What I like so far about this program, except from the really easy and convenient GPS tagging is that it approximates colours close enough to the Olympus “original” in-camera colours which aren’t super accurate, but very nice. Haven’t played around with own ICC profiles etc. yet; I’m still discovering the many things you can do with this. Darktable even has layers which makes it even more powerful than Lightroom, and you can do selective edits with either brushes and/or these layers, which I didn’t try until now.

What I also like is the very good dynamic range. Ok, we’ve had some dramatic clouds yesterday, and it started to rain short after I was in again, but OV3 (or the in-camera jpgs of Olympus) is a bit more contrasty out of the box, while RawTherapee doesn’t get these colours. So here it gives you some additional headroom, reminds me of photos taken with Nikon cameras which are very good in that regard.

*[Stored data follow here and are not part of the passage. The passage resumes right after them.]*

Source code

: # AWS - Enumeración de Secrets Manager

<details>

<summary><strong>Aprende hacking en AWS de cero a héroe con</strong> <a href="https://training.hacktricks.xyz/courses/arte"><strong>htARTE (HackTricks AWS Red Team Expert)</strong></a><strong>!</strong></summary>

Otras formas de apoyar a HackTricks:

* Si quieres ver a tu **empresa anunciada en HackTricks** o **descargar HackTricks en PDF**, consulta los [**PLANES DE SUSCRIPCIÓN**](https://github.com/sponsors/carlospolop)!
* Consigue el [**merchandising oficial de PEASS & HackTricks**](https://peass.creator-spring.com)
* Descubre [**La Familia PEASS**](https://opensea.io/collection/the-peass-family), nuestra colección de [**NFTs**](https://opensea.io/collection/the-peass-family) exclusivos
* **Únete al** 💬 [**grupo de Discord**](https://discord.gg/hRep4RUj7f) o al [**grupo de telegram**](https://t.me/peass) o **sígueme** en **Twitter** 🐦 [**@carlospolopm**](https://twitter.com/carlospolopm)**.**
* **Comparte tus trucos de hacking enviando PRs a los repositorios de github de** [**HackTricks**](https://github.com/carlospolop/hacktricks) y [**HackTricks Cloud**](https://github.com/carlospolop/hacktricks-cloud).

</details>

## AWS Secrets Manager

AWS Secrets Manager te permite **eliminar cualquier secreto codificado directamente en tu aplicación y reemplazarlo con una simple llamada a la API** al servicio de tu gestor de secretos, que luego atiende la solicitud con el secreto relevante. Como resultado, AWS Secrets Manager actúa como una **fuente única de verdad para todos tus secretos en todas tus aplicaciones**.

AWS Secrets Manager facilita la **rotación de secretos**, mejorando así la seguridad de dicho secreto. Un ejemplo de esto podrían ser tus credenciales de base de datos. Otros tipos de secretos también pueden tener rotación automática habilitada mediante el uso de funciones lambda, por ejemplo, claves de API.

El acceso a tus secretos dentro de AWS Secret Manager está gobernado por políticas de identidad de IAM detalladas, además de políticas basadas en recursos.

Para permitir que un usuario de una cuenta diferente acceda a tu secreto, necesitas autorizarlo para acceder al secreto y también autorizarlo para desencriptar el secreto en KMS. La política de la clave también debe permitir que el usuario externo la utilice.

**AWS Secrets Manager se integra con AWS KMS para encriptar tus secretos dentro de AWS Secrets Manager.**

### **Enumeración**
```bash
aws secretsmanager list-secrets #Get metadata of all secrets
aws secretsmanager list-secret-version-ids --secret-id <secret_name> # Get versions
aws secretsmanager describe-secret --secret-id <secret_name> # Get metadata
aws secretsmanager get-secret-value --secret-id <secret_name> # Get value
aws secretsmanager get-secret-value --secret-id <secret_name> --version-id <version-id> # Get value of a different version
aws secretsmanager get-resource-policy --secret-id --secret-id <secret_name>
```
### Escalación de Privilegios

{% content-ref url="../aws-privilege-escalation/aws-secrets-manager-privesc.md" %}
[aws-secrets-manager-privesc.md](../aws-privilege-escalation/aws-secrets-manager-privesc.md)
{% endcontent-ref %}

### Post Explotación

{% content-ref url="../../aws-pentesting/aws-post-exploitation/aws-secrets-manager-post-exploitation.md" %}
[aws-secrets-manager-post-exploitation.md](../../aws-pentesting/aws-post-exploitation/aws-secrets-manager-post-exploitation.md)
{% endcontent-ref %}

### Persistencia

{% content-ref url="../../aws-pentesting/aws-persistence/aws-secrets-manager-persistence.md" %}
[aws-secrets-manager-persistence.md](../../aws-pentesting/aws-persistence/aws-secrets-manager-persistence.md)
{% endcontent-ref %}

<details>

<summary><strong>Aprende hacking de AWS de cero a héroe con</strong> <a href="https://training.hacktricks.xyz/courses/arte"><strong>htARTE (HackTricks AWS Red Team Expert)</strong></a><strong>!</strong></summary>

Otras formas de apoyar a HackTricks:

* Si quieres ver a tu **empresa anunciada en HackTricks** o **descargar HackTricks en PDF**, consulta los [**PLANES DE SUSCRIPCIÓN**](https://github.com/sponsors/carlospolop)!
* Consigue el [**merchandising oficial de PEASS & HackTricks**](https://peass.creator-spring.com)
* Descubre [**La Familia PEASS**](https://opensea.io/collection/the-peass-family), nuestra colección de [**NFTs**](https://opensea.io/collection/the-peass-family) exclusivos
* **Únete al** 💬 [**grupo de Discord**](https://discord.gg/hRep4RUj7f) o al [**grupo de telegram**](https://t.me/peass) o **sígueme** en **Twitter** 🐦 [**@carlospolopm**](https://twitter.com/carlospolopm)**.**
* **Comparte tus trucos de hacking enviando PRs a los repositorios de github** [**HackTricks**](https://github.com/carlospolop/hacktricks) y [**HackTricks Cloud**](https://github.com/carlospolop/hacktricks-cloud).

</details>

Plus they have a nice manual, so you could go and have a look if you like. No Windows version tho… 😉

What I don’t like is that the program really takes some resources. It makes use of GPU acceleration if you have a compatible card (Nvidia or ATI only, doesn’t work with my onboard Intel graphics). I wouldn’t try this on a machine with less than 8GB of RAM (I have 16GB), and with a quad core processor like mine. And read the manual and save the (very good profiled) denoising until the end – some steps slow down the machine more than others (didn’t do any denoising here).

Again, thanks for reading / viewing.